WoSAR Keynote Talks

Larry Bernstein

Historical perspectives on software rejuvenation

Distributed and mobile computing breaks down physical barriers. Virtual offices are wherever people are, and databases stretch around the world. Lawyers carry entire legal libraries into court in a 2 pound PC. Express delivery drivers update their corporate databases when a recipient signs a handheld device. Water meters are read as trucks drive through neighborhoods. Tolls are paid as cars drive through toll booths. Reliable computers are an essential foundation this new way of life. Hardware and network elements are reasonably reliable, but now the software must be demonstrably so. This need is not new. That reliable software is critical is not a new idea. Insights from the 1960s led to software rejuvenation research and use by the 1990s. Here is my story of how this happened, why the use of this powerful technology is not widespread, and why it should be.

Kishor Trivedi

The Role of Measurements and Models in Software Rejuvenation

The study of software failures has now become more important since it has been recognized that computer system outages are more due to software faults than due to hardware faults. Recently, the phenomenon of "software aging", one in which the state of the software system degrades with time, has been reported in widely used software and also in high-availability and safety-critical systems. The primary causes of this degradation are the exhaustion of operating system resources, data corruption and numerical error accumulation. This may eventually lead to performance degradation of the software or crash/hang failure or both. To counteract this phenomenon, a proactive approach to fault management, called "software rejuvenation" has been proposed. This essentially involves gracefully terminating an application or a system and restarting it in a clean internal state.

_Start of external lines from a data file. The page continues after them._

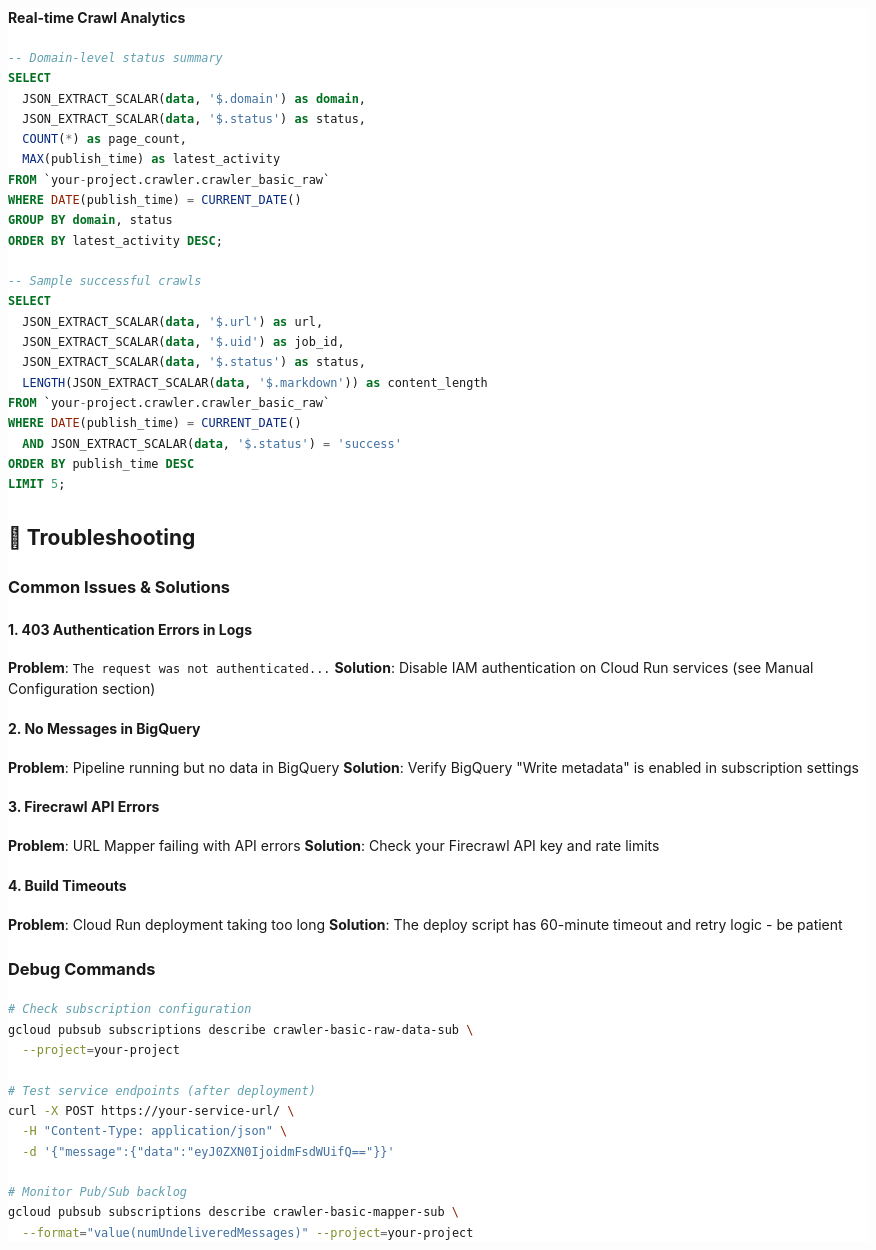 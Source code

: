 
#### Real-time Crawl Analytics
```sql
-- Domain-level status summary
SELECT 
  JSON_EXTRACT_SCALAR(data, '$.domain') as domain,
  JSON_EXTRACT_SCALAR(data, '$.status') as status,
  COUNT(*) as page_count,
  MAX(publish_time) as latest_activity
FROM `your-project.crawler.crawler_basic_raw` 
WHERE DATE(publish_time) = CURRENT_DATE()
GROUP BY domain, status
ORDER BY latest_activity DESC;

-- Sample successful crawls
SELECT 
  JSON_EXTRACT_SCALAR(data, '$.url') as url,
  JSON_EXTRACT_SCALAR(data, '$.uid') as job_id,
  JSON_EXTRACT_SCALAR(data, '$.status') as status,
  LENGTH(JSON_EXTRACT_SCALAR(data, '$.markdown')) as content_length
FROM `your-project.crawler.crawler_basic_raw` 
WHERE DATE(publish_time) = CURRENT_DATE() 
  AND JSON_EXTRACT_SCALAR(data, '$.status') = 'success'
ORDER BY publish_time DESC
LIMIT 5;
```

## 🔧 Troubleshooting

### Common Issues & Solutions

#### 1. 403 Authentication Errors in Logs
**Problem**: `The request was not authenticated...`
**Solution**: Disable IAM authentication on Cloud Run services (see Manual Configuration section)

#### 2. No Messages in BigQuery
**Problem**: Pipeline running but no data in BigQuery
**Solution**: Verify BigQuery "Write metadata" is enabled in subscription settings

#### 3. Firecrawl API Errors
**Problem**: URL Mapper failing with API errors
**Solution**: Check your Firecrawl API key and rate limits

#### 4. Build Timeouts
**Problem**: Cloud Run deployment taking too long
**Solution**: The deploy script has 60-minute timeout and retry logic - be patient

### Debug Commands
```bash
# Check subscription configuration
gcloud pubsub subscriptions describe crawler-basic-raw-data-sub \
  --project=your-project

# Test service endpoints (after deployment)
curl -X POST https://your-service-url/ \
  -H "Content-Type: application/json" \
  -d '{"message":{"data":"eyJ0ZXN0IjoidmFsdWUifQ=="}}'

# Monitor Pub/Sub backlog
gcloud pubsub subscriptions describe crawler-basic-mapper-sub \
  --format="value(numUndeliveredMessages)" --project=your-project
```
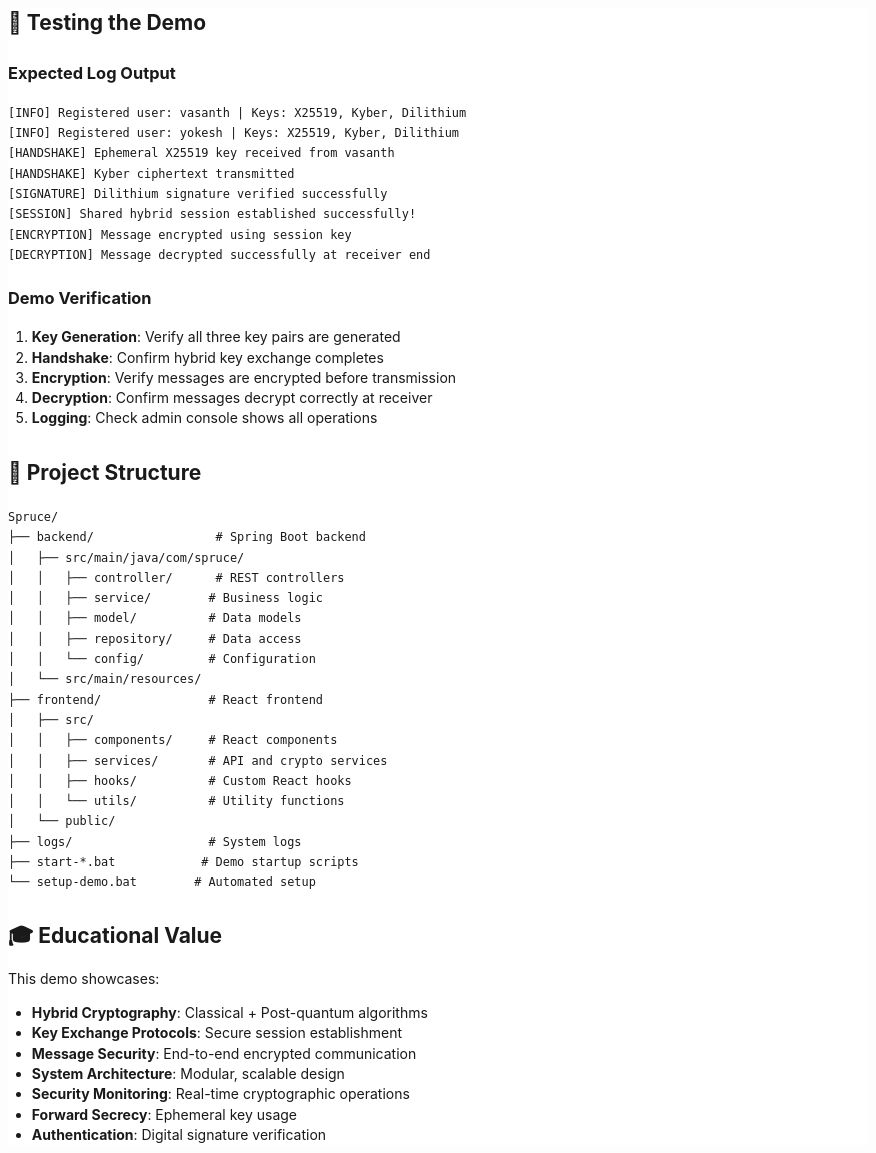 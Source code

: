 ## 🧪 Testing the Demo

### Expected Log Output
```
[INFO] Registered user: vasanth | Keys: X25519, Kyber, Dilithium
[INFO] Registered user: yokesh | Keys: X25519, Kyber, Dilithium
[HANDSHAKE] Ephemeral X25519 key received from vasanth
[HANDSHAKE] Kyber ciphertext transmitted
[SIGNATURE] Dilithium signature verified successfully
[SESSION] Shared hybrid session established successfully!
[ENCRYPTION] Message encrypted using session key
[DECRYPTION] Message decrypted successfully at receiver end
```

### Demo Verification
1. **Key Generation**: Verify all three key pairs are generated
2. **Handshake**: Confirm hybrid key exchange completes
3. **Encryption**: Verify messages are encrypted before transmission
4. **Decryption**: Confirm messages decrypt correctly at receiver
5. **Logging**: Check admin console shows all operations

## 📁 Project Structure

```
Spruce/
├── backend/                 # Spring Boot backend
│   ├── src/main/java/com/spruce/
│   │   ├── controller/      # REST controllers
│   │   ├── service/        # Business logic
│   │   ├── model/          # Data models
│   │   ├── repository/     # Data access
│   │   └── config/         # Configuration
│   └── src/main/resources/
├── frontend/               # React frontend
│   ├── src/
│   │   ├── components/     # React components
│   │   ├── services/       # API and crypto services
│   │   ├── hooks/          # Custom React hooks
│   │   └── utils/          # Utility functions
│   └── public/
├── logs/                   # System logs
├── start-*.bat            # Demo startup scripts
└── setup-demo.bat        # Automated setup
```

## 🎓 Educational Value

This demo showcases:
- **Hybrid Cryptography**: Classical + Post-quantum algorithms
- **Key Exchange Protocols**: Secure session establishment
- **Message Security**: End-to-end encrypted communication
- **System Architecture**: Modular, scalable design
- **Security Monitoring**: Real-time cryptographic operations
- **Forward Secrecy**: Ephemeral key usage
- **Authentication**: Digital signature verification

This process removes the accumulated errors and frees up operating system resources. The preventive action can be done at optimal times (for example, when the load on the system is low) so that the overhead due to planned system downtime is minimal. This method therefore avoids unplanned and potentially expensive system outages due to software aging. In this talk, we start with a classification of software faults. We then discuss methods of evaluating the effectiveness of proactive fault management in operational software systems and determining optimal times to perform rejuvenation. This is done by developing stochastic models which tradeoff the cost of unexpected failures due to software aging with the overhead of proactive fault management. Next we show measurements from a real system that show aging. We then discuss how to predict the time to resource exhaustion using the measured data. Finally, we describe the use of rejuvenation in cluster systems and its implementation in a major commercial system.